**What needs to be done**
The word "catch" occurs in some lines of the data. Return each such line.

[Saved entries]
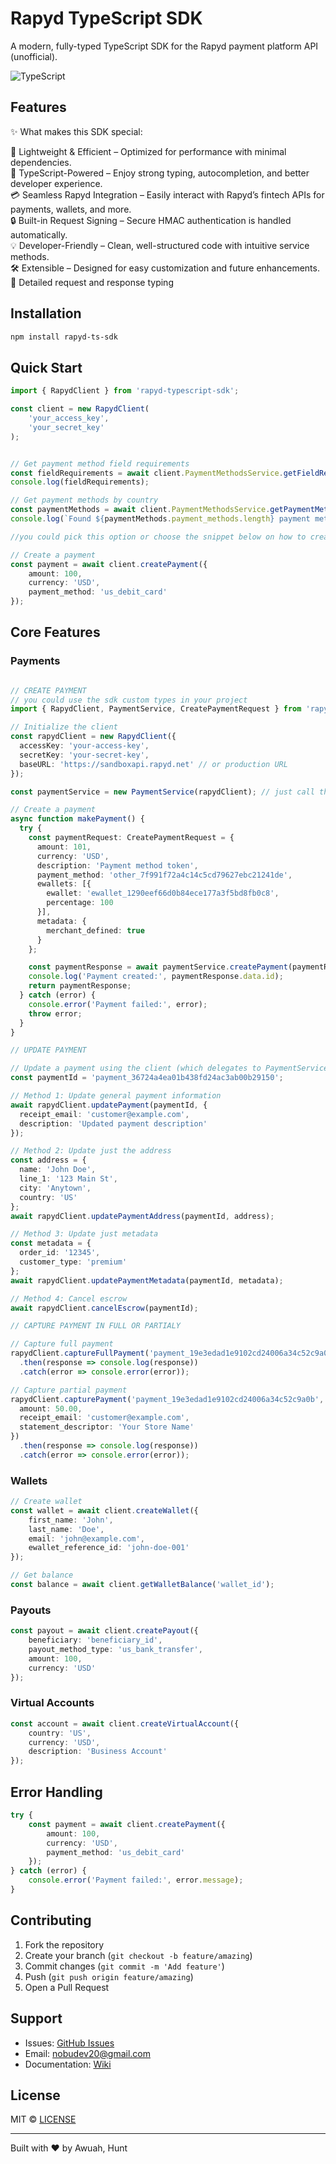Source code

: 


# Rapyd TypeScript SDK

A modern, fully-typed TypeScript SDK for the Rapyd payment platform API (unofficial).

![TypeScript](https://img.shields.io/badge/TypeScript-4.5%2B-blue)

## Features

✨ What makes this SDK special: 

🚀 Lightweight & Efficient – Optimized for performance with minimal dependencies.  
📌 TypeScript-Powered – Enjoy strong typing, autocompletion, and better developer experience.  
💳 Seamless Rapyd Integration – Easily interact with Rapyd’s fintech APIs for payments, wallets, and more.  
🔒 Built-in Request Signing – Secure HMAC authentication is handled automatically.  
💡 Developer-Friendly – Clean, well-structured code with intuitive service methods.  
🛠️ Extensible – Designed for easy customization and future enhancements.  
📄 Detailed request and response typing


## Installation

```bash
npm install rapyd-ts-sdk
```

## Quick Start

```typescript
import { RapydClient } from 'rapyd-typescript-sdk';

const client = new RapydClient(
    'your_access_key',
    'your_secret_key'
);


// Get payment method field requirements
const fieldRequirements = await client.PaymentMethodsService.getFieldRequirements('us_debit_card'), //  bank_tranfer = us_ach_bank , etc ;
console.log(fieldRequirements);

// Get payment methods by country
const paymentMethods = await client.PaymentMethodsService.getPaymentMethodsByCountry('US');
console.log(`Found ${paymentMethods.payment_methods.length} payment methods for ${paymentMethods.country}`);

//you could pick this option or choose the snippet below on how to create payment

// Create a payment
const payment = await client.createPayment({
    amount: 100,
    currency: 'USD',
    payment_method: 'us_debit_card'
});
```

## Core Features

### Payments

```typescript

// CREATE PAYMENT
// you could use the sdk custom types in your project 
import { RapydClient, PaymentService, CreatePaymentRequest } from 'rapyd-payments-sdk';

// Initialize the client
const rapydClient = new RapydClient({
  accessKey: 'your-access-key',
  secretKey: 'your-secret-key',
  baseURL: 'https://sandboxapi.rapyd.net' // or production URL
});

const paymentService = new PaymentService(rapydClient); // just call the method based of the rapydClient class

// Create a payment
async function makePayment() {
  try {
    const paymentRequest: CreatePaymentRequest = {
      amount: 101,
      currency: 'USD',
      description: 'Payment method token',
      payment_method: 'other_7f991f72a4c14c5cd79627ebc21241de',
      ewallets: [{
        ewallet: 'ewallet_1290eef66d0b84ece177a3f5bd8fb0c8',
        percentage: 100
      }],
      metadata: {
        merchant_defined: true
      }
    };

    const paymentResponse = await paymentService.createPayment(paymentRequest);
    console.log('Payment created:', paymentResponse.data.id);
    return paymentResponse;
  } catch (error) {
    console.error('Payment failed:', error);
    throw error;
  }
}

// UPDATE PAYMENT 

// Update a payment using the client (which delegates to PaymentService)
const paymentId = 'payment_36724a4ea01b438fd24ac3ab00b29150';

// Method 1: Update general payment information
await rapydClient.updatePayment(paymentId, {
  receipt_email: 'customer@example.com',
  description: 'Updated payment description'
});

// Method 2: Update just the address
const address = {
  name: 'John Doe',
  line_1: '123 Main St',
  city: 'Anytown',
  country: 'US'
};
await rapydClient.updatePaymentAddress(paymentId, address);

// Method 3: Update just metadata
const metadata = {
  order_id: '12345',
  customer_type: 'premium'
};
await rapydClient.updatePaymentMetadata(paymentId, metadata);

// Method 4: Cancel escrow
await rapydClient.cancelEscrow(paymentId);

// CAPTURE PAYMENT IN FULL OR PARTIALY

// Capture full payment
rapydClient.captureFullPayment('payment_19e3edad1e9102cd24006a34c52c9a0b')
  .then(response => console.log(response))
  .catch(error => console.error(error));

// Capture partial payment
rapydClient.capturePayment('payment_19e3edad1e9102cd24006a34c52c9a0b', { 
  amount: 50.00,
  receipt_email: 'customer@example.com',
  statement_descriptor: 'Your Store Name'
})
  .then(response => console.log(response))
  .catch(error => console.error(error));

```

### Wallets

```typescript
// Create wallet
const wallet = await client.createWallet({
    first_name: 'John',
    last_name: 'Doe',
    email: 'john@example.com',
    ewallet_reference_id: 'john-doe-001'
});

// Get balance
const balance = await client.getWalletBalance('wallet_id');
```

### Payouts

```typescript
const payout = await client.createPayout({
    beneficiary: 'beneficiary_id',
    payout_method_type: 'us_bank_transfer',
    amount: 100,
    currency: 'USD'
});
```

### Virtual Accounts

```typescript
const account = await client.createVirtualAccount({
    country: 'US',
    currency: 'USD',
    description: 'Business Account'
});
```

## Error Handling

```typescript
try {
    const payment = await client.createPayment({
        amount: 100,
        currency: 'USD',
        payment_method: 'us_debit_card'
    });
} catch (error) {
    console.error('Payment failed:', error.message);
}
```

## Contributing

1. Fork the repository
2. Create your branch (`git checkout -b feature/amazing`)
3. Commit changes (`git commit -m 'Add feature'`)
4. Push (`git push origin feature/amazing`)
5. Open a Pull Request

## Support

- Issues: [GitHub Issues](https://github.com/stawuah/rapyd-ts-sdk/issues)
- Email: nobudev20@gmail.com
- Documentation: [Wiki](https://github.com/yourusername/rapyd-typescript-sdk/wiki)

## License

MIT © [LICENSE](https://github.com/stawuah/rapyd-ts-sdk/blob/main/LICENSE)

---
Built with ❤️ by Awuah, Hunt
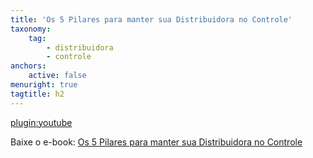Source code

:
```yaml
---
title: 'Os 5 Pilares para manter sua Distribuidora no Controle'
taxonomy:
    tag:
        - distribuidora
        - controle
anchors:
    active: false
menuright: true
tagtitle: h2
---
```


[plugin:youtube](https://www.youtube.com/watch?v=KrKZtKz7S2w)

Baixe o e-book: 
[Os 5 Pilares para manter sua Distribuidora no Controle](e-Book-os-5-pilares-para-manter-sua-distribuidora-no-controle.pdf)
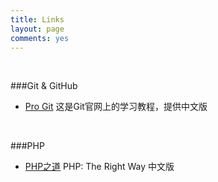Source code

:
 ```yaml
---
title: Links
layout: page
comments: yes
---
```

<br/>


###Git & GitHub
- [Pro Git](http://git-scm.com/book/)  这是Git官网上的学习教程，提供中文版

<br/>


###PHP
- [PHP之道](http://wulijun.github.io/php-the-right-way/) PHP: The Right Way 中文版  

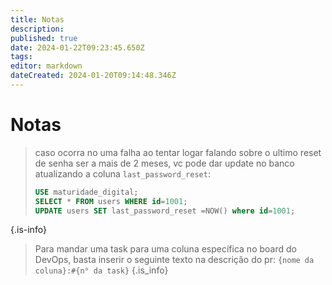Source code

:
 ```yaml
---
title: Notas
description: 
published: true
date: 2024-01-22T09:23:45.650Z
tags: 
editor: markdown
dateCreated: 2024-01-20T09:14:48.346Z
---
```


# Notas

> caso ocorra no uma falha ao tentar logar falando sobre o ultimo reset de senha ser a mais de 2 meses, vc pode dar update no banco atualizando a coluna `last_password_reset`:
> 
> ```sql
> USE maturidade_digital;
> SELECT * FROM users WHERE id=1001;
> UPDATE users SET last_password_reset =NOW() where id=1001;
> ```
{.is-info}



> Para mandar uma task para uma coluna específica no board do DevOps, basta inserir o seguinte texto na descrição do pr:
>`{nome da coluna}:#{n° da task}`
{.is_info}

**Your solution**
  } catch (error) {
  .catch(error => console.error(error));
  .catch(error => console.error(error));
} catch (error) {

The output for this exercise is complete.